Records from a data source:

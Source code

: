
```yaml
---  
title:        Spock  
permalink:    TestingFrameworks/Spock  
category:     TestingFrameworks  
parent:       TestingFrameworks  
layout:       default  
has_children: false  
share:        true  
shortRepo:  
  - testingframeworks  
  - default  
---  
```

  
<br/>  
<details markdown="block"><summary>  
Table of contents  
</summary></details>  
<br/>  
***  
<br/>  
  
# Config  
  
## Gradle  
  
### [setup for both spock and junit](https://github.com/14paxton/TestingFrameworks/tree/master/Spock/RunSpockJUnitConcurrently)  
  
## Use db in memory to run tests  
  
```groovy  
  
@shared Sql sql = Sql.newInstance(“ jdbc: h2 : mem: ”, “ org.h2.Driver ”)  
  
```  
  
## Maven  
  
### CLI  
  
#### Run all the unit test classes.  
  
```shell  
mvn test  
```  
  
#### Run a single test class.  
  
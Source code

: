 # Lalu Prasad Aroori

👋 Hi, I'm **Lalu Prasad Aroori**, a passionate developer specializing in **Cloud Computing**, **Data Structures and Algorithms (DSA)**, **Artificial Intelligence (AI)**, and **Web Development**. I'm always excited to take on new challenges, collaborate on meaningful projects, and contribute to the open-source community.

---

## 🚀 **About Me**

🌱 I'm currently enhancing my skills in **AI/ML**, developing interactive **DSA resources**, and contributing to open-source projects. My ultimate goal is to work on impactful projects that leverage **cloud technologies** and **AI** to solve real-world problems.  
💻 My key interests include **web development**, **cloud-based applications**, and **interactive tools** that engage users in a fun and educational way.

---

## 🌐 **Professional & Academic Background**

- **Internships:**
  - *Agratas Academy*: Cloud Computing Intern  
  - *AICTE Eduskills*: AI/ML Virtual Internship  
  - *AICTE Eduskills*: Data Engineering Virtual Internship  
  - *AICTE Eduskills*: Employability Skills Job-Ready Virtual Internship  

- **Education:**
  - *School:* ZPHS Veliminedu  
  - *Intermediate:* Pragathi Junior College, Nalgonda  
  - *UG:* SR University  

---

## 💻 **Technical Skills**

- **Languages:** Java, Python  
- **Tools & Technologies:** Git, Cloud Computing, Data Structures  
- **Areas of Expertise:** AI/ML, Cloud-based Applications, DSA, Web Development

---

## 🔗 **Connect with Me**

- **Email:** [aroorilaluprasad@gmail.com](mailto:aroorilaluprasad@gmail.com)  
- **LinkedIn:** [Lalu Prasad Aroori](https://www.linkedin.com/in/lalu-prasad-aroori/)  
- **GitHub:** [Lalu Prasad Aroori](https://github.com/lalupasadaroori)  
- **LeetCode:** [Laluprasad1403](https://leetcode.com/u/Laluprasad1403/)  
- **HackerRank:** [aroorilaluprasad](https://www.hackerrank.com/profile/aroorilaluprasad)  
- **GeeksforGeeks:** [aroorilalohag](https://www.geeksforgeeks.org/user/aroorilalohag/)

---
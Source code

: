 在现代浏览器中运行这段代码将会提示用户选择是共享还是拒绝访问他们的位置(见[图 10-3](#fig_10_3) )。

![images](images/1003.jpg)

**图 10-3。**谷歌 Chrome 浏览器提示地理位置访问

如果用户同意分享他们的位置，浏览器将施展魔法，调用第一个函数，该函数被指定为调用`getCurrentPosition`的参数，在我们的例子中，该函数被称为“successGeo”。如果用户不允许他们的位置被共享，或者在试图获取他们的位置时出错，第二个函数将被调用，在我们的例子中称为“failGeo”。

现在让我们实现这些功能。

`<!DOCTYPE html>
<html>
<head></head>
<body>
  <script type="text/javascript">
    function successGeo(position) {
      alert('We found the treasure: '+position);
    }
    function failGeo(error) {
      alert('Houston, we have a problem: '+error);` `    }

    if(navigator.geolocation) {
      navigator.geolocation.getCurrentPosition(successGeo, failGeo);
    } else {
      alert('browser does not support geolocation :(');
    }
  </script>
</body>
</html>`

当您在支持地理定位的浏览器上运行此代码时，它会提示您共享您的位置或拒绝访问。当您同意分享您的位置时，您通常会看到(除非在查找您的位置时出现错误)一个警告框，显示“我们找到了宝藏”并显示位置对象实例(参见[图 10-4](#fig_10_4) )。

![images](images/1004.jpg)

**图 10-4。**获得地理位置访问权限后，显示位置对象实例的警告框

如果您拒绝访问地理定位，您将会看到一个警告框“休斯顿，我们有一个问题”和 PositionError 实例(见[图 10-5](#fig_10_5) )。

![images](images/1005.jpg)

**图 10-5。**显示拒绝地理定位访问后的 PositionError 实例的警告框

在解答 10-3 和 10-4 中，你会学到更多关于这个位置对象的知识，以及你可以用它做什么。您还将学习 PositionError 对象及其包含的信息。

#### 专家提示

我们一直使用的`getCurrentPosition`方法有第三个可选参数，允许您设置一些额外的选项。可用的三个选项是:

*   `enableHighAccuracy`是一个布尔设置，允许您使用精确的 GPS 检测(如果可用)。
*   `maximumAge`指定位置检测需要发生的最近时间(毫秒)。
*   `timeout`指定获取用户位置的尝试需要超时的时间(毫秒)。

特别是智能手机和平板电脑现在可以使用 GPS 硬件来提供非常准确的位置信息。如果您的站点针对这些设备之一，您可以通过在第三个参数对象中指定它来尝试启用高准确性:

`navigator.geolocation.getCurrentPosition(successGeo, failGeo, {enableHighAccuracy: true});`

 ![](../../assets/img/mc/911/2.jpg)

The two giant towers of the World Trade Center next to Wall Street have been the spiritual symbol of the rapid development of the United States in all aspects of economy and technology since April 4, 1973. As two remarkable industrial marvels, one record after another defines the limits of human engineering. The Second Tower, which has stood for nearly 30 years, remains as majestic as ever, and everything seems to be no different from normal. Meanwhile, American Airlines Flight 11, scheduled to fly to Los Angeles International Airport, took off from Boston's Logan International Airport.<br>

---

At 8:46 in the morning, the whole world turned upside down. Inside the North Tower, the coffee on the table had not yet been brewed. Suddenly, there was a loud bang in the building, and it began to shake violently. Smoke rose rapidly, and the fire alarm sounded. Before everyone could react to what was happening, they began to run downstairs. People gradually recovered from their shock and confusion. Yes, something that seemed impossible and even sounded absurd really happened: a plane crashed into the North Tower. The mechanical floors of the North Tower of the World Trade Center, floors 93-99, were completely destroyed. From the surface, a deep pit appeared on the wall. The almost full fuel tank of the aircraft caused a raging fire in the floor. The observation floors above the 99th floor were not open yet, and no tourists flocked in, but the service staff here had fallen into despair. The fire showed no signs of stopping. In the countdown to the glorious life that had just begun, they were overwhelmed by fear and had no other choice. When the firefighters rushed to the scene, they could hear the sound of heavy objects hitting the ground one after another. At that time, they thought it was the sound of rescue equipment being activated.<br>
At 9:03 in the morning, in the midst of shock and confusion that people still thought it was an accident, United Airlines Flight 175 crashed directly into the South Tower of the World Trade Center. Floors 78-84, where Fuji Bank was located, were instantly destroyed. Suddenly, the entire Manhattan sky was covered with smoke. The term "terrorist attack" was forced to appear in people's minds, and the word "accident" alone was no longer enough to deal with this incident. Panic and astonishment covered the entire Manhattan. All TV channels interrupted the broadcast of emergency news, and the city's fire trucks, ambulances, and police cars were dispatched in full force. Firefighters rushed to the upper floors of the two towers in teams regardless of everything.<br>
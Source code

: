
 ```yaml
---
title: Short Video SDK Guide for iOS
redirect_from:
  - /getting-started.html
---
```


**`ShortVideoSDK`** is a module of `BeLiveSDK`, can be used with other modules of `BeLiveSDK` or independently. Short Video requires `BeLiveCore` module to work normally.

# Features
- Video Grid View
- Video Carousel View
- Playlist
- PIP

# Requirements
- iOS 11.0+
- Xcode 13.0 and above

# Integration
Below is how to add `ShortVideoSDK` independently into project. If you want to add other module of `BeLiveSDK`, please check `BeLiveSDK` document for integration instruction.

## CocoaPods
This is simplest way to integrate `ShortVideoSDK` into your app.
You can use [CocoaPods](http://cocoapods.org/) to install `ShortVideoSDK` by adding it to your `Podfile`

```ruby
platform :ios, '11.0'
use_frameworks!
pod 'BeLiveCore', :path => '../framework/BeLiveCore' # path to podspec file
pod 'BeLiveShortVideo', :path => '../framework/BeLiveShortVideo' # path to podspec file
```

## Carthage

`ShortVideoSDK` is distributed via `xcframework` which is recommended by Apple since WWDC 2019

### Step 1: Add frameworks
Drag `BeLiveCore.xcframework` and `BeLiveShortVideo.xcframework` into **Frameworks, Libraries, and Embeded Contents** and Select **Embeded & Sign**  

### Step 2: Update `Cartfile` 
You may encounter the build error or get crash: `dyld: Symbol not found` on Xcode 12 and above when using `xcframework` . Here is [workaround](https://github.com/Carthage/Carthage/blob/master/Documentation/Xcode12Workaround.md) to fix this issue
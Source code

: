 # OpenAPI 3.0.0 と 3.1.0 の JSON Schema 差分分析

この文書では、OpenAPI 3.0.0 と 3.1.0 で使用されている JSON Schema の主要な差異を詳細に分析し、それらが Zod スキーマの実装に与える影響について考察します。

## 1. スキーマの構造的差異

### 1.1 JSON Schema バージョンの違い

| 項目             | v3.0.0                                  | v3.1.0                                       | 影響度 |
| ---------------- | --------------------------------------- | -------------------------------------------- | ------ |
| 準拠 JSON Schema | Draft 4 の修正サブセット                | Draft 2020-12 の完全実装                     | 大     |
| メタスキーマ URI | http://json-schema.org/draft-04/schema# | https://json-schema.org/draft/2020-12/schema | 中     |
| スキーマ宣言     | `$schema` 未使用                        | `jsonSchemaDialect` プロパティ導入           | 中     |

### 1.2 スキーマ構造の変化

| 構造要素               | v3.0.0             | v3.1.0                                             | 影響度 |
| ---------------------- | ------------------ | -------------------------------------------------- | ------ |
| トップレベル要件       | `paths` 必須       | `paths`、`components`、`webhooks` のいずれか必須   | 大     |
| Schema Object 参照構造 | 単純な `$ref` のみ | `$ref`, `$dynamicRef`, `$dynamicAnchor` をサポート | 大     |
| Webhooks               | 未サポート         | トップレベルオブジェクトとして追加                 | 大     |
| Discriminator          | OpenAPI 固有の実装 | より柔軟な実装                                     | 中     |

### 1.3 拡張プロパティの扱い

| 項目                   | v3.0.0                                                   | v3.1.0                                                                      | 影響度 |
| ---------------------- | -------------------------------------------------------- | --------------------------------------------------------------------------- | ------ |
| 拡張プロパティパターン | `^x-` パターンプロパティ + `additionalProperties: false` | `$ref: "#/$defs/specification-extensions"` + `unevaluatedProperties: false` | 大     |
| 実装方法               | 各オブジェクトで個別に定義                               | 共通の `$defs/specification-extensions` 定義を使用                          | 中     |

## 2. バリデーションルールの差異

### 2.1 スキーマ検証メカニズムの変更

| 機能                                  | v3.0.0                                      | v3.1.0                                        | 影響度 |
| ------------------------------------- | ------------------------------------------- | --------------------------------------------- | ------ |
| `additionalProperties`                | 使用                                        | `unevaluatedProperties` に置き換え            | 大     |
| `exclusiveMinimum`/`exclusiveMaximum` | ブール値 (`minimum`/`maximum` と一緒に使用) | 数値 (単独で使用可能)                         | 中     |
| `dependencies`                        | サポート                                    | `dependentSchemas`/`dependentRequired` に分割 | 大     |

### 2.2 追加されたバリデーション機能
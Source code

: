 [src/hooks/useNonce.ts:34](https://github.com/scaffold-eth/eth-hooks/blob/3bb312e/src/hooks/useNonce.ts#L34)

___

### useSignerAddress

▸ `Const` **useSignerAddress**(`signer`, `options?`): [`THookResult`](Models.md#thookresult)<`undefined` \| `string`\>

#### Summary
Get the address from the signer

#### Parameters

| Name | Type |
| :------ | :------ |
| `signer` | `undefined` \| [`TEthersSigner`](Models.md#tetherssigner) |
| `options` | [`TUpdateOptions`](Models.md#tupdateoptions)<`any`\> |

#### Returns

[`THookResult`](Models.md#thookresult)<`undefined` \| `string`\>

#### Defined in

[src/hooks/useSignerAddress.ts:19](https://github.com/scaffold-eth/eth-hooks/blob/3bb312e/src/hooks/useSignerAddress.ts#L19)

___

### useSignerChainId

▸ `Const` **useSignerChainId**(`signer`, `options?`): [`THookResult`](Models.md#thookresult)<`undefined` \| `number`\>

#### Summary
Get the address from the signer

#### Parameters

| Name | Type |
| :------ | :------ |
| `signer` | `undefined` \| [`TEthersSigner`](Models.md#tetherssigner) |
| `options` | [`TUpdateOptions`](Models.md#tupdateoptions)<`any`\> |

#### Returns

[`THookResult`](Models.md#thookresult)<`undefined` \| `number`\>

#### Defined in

- What you are asked to do -
Would you copy each line of the records that contains "github"?

- Task solution -
### [setup for both spock and junit](https://github.com/14paxton/TestingFrameworks/tree/master/Spock/RunSpockJUnitConcurrently)  
- **GitHub:** [Lalu Prasad Aroori](https://github.com/lalupasadaroori)  
You may encounter the build error or get crash: `dyld: Symbol not found` on Xcode 12 and above when using `xcframework` . Here is [workaround](https://github.com/Carthage/Carthage/blob/master/Documentation/Xcode12Workaround.md) to fix this issue
: [src/hooks/useNonce.ts:34](https://github.com/scaffold-eth/eth-hooks/blob/3bb312e/src/hooks/useNonce.ts#L34)
[src/hooks/useSignerAddress.ts:19](https://github.com/scaffold-eth/eth-hooks/blob/3bb312e/src/hooks/useSignerAddress.ts#L19)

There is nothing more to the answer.